Hier gaat het om een ontwikkeling van het laatmiddeleeuwse luxehandschrift dat elementen van het standaardtype van het laatmiddeleeuwse boek volgt: tekst op twee kolommen, gotisch schrift, hiërarchisering van de initialen en in deze luxevorm verrijkt met miniaturen.
Ook dat wordt dan weer in de gedrukte boeken geïmiteerd: klassieke teksten in vertaling zijn op twee kolommen gedrukt, in gotische letter en hebben geregeld houtsneden als illustratie. Kortom, de boekdrukkunst volgt inderdaad het handschrift na, maar doet dat binnen elke traditie anders.

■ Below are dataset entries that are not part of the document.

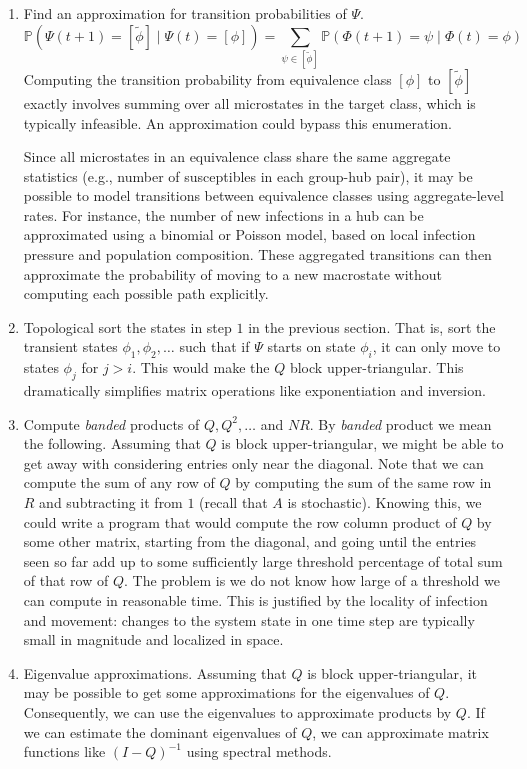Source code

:\documentclass[a4paper]{article}
\begin{document}
	\begin{enumerate}
		\item Find an approximation for transition probabilities of $\Psi$.
		$$\mathbb{P}(\Psi(t + 1) = [\tilde{\phi}] \mid \Psi(t) = [\phi]) = \sum_{\psi \in [\tilde{\phi}]}\mathbb{P}(\Phi(t + 1) = \psi \mid \Phi(t) = \phi)$$
		Computing the transition probability from equivalence class $[\phi]$ to $[\tilde{\phi}]$ exactly involves summing over all microstates in the target class, which is typically infeasible. An approximation could bypass this enumeration.
		
		Since all microstates in an equivalence class share the same aggregate statistics (e.g., number of susceptibles in each group-hub pair), it may be possible to model transitions between equivalence classes using aggregate-level rates. For instance, the number of new infections in a hub can be approximated using a binomial or Poisson model, based on local infection pressure and population composition. These aggregated transitions can then approximate the probability of moving to a new macrostate without computing each possible path explicitly.
		\item Topological sort the states in step $1$ in the previous section. That is, sort the transient states $\phi_{1}, \phi_{2}, \dots$ such that if $\Psi$ starts on state $\phi_{i}$, it can only move to states $\phi_{j}$ for $j > i$. This would make the $Q$ block upper-triangular. This dramatically simplifies matrix operations like exponentiation and inversion.
		\item Compute \textit{banded} products of $Q, Q^{2}, \dots$ and $NR$. By \textit{banded} product we mean the following. Assuming that $Q$ is block upper-triangular, we might be able to get away with considering entries only near the diagonal. Note that we can compute the sum of any row of $Q$ by computing the sum of the same row in $R$ and subtracting it from $1$ (recall that $A$ is stochastic). Knowing this, we could write a program that would compute the row column product of $Q$ by some other matrix, starting from the diagonal, and going until the entries seen so far add up to some sufficiently large threshold percentage of total sum of that row of $Q$. The problem is we do not know how large of a threshold we can compute in reasonable time. This is justified by the locality of infection and movement: changes to the system state in one time step are typically small in magnitude and localized in space.
		\item Eigenvalue approximations. Assuming that $Q$ is block upper-triangular, it may be possible to get some approximations for the eigenvalues of $Q$. Consequently, we can use the eigenvalues to approximate products by $Q$. If we can estimate the dominant eigenvalues of $Q$, we can approximate matrix functions like $(I-Q)^{-1}$ using spectral methods.
		

\end{enumerate}
\end{document}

‘Nog sterker: de miniaturen hebben het door de klassieke auteurs zoals in dit geval Livius beschreven gebeuren consequent naar hun eigen, middeleeuwse vormen vertaald. De fiere Romeinse legioenen blijken nu legers van middeleeuwse voetknechten, begeleid door geharnaste ridders te paard. Boven de steden steken toren van vestingwerken én kerktorens overeind. Kortom, het klassieke is vermiddeleeuwst.
‘En dat is er dan eigenlijk ook aan de hand: terwijl de humanisten in Italië de klassieke Latijnse teksten lazen om hun Latijn te verbeteren en om een betere kennis van de oudheid te verkrijgen, genoten de middeleeuwse aristocratische lezers van Livius als een soort ridderlijk geschiedverhaal. Nog net geen roman, maar het scheelt niet veel.

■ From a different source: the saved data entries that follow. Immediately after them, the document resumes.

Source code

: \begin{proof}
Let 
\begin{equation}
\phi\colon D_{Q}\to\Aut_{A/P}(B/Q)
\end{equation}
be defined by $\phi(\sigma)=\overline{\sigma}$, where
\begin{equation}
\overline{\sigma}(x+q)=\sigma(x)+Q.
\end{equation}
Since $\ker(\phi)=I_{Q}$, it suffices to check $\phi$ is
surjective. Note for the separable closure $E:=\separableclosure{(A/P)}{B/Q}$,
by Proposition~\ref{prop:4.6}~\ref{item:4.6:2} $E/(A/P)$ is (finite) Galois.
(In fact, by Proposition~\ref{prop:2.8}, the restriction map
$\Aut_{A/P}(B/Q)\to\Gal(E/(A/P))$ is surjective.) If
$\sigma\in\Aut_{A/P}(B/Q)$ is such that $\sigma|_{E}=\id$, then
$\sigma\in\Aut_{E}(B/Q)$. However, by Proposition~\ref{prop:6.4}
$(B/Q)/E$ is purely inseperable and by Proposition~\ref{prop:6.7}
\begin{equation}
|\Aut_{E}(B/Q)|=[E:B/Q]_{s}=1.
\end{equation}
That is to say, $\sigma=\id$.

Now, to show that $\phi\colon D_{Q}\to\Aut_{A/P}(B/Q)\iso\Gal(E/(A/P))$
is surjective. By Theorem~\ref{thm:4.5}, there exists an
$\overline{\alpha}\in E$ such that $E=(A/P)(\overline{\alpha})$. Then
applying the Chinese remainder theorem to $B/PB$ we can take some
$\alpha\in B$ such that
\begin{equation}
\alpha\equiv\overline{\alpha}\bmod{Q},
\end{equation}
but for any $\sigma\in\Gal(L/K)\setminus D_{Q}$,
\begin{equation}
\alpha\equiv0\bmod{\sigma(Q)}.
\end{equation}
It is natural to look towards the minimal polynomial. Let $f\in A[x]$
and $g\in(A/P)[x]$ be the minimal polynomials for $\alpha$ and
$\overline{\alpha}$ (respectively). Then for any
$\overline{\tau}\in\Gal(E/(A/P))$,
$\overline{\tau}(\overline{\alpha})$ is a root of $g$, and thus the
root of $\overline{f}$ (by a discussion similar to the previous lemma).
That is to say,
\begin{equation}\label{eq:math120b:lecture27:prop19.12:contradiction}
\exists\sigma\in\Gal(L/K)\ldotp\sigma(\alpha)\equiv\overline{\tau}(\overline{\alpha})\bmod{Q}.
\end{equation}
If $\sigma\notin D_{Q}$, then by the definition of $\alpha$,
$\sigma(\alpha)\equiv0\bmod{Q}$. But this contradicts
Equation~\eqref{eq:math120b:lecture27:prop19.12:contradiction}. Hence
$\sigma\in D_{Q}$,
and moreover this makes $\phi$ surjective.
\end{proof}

Livius laat geen donkere wouden en feeën opdraven en er spartelen bij hem geen nimfen in de bronnen van het bos. Maar verder is alles volledig veranderd. Geen humanisme dus (want dat is een geleerde en Latijnse zaak), maar een aristocratisch laatmiddeleeuws ridderlijk genoegen.

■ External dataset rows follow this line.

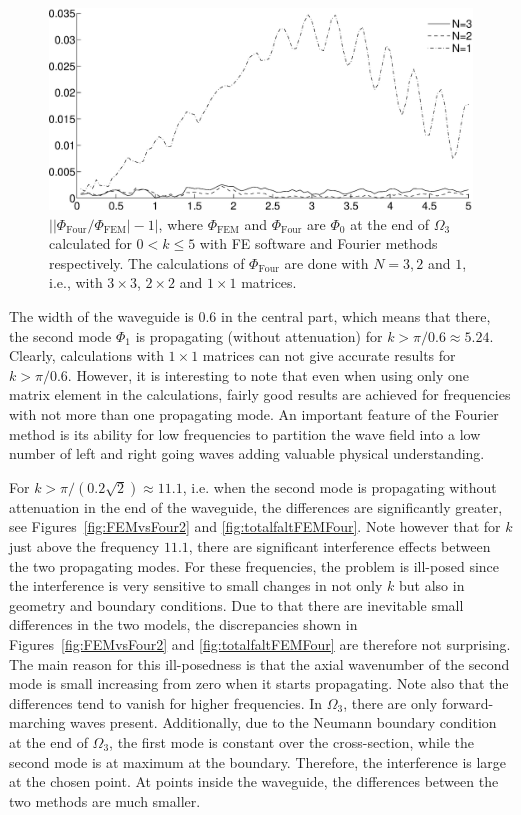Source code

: \documentclass{svjour3}
\providecommand{\abs}[1]{\left\lvert#1\right\rvert}
\renewcommand{\Phi}{\varPhi}
\renewcommand{\Phi}{\varPhi}
\begin{document}
\begin{figure}[b]
  \centering
  \includegraphics[width=0.9\linewidth]{relerr123}
  \caption{$\abs{\abs{\Phi_{\text{Four}}/\Phi_{\text{FEM}}}-1}$, where
    $\Phi_{\text{FEM}}$ and $\Phi_{\text{Four}}$ are $\Phi_0$ at the
    end of $\Omega_3$ calculated for $0<k\le5$ with FE software and
    Fourier methods respectively. The calculations of
    $\Phi_{\text{Four}}$ are done with $N=3,2$ and $1$, i.e., with
    $3\times3$, $2\times2$ and $1\times1$ matrices.}
  \label{fig:relerr123}
\end{figure}

The width of the waveguide is $0.6$ in the central part, which means
that there, the second mode $\Phi_1$ is propagating (without
attenuation) for $k>\pi/0.6\approx5.24$. Clearly, calculations with
$1\times1$ matrices can not give accurate results for $k>\pi/0.6$.
However, it is interesting to note that even when using only one
matrix element in the calculations, fairly good results are achieved
for frequencies with not more than one propagating mode. An important
feature of the Fourier method is its ability for low frequencies to
partition the wave field into a low number of left and right going
waves adding valuable physical understanding.

For $k>\pi/(0.2\sqrt2)\approx11.1$, i.e. when the second mode is
propagating without attenuation in the end of the waveguide, the
differences are significantly greater, see
Figures~\ref{fig:FEMvsFour2} and \ref{fig:totalfaltFEMFour}. Note
however that for $k$ just above the frequency $11.1$, there are
significant interference effects between the two propagating
modes. For these frequencies, the problem is ill-posed since the
interference is very sensitive to small changes in not only $k$ but
also in geometry and boundary conditions. Due to that there are
inevitable small differences in the two models, the discrepancies
shown in Figures~\ref{fig:FEMvsFour2} and \ref{fig:totalfaltFEMFour}
are therefore not surprising. The main reason for this ill-posedness
is that the axial wavenumber of the second mode is small increasing
from zero when it starts propagating. Note also that the differences
tend to vanish for higher frequencies.  In $\Omega_3$, there are only
forward-marching waves present. Additionally, due to the Neumann
boundary condition at the end of $\Omega_3$, the first mode is
constant over the cross-section, while the second mode is at maximum
at the boundary. Therefore, the interference is large at the chosen
point. At points inside the waveguide, the differences between the two
methods are much smaller.
\end{document}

Met de taal is ook het publiek veranderd, en met het publiek ook de manier waarop naar de tekst wordt gekeken. Niet alleen een translation dus, maar ook een transculturation: niet alleen een vertaling, maar ook een verculturing, om het zo eens te zeggen.’
De Grote Speurder knikte tevreden. Dat had hij goed gezegd, vond hij. Toen merkte hij dat de aandacht van zijn publiek danig verslapt was. Niemand leek nog geïnteresseerd in Frans of Latijn, humanisten of middeleeuwers, één of twee kolommen: iedereen stond in bewondering voor de drakenrijkdom uit het handschrift, de ene nog grappiger dan de ander.
De Grote Speurder zuchtte eens diep. Hij voelde zich teleurgesteld dat nu weer, net als vijfhonderd jaar geleden, de plaatjes het wonnen van de sierlijke Latijnse tekst. Toen vertrok zijn gezicht, een fel licht straalde in zijn ogen en hij riep ineens luid uit: ‘Een schaar!’
Maar voordat hij verder ook maar iets had kunnen doen, stortte zich een donkere wolk collega’s over de Grote Speurder. [Noot van de redactie: Sindsdien ontbreken alle berichten over de Grote Speurder. Aangezien de enige die hem zou kunnen vinden de Grote Speurder zelf is, is de redactie niet zeker of deze reeks nog een vervolg krijgt.]